(Records contained in a dataset)
--- START ---

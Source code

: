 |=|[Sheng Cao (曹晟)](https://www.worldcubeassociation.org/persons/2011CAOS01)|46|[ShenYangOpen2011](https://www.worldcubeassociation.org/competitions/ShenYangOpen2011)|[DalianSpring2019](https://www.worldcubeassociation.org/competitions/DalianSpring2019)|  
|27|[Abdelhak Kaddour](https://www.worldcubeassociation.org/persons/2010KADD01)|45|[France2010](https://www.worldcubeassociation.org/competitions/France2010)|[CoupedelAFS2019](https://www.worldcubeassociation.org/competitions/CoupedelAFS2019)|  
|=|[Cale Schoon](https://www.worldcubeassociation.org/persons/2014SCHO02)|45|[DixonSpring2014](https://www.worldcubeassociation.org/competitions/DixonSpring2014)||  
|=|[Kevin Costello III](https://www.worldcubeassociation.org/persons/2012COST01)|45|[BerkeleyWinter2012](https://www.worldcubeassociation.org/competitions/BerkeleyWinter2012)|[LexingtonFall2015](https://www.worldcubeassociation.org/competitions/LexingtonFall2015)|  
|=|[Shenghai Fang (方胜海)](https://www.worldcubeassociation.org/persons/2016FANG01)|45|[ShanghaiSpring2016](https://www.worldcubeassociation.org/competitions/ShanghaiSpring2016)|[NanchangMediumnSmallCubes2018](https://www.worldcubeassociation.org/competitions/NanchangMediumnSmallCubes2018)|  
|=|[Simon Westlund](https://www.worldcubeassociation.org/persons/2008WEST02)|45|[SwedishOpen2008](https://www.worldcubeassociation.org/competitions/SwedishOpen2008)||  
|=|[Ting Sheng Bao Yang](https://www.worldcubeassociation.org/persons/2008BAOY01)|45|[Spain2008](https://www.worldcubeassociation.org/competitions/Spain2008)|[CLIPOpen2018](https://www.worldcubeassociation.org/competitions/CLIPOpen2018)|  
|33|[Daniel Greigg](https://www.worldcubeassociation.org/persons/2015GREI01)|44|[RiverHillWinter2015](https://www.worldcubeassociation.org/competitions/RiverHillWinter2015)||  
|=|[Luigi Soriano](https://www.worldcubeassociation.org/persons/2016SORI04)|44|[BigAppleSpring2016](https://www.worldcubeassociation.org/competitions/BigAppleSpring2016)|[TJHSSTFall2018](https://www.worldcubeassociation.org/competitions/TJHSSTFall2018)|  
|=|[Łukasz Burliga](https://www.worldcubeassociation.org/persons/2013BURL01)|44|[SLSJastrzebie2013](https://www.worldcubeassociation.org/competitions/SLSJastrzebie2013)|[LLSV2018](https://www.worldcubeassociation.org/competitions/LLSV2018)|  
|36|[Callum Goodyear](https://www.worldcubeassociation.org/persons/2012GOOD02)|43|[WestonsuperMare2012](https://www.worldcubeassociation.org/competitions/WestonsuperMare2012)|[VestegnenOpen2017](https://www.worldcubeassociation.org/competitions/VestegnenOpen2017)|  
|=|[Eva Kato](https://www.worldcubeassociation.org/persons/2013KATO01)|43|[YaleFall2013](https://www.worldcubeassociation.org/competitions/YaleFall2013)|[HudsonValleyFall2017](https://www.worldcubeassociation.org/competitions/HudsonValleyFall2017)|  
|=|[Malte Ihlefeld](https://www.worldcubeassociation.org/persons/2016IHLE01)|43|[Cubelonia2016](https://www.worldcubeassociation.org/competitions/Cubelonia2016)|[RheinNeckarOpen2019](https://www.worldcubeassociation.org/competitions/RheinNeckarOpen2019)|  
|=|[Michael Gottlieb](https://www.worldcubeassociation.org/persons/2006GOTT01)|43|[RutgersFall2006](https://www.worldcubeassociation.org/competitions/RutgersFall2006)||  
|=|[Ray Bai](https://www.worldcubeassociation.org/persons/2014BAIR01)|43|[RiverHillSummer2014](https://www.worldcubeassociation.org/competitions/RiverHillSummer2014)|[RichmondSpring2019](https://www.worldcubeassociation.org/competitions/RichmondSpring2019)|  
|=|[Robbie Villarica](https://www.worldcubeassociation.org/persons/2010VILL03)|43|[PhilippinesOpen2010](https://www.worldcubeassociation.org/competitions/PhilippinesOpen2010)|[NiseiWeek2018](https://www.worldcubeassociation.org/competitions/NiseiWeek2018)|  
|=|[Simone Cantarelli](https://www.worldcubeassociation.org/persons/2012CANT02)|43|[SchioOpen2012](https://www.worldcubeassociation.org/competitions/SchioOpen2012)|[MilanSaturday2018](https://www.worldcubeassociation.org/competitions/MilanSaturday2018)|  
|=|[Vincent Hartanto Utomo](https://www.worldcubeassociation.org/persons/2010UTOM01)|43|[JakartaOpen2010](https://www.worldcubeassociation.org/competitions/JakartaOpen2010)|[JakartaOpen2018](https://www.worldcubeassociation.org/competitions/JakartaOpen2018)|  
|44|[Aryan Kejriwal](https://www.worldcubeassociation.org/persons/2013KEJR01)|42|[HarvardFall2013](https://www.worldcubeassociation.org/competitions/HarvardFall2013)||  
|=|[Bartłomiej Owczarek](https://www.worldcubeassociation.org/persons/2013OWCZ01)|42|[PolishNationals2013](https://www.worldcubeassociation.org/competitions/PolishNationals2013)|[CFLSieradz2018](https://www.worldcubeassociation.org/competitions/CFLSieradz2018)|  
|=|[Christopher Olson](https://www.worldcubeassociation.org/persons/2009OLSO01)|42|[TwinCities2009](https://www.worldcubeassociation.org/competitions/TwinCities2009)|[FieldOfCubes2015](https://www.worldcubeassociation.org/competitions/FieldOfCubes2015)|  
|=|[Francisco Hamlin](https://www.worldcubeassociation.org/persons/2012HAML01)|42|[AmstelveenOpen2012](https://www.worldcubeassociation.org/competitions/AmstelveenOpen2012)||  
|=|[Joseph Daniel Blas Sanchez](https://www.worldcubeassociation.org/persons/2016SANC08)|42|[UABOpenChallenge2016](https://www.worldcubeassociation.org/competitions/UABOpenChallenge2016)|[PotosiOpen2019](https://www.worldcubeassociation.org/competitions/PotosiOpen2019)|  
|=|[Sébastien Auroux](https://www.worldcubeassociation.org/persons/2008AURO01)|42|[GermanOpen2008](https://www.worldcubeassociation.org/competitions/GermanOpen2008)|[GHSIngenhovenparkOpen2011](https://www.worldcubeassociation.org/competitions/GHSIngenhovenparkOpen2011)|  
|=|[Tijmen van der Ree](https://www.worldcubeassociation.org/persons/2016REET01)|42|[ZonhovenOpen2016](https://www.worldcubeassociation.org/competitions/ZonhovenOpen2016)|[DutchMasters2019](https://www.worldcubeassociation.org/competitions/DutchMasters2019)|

--- END ---

Problem
Using the records above, find and show each line with the string "Daniel".

Solution to the exercise
|33|[Daniel Greigg](https://www.worldcubeassociation.org/persons/2015GREI01)|44|[RiverHillWinter2015](https://www.worldcubeassociation.org/competitions/RiverHillWinter2015)||  
|=|[Joseph Daniel Blas Sanchez](https://www.worldcubeassociation.org/persons/2016SANC08)|42|[UABOpenChallenge2016](https://www.worldcubeassociation.org/competitions/UABOpenChallenge2016)|[PotosiOpen2019](https://www.worldcubeassociation.org/competitions/PotosiOpen2019)|  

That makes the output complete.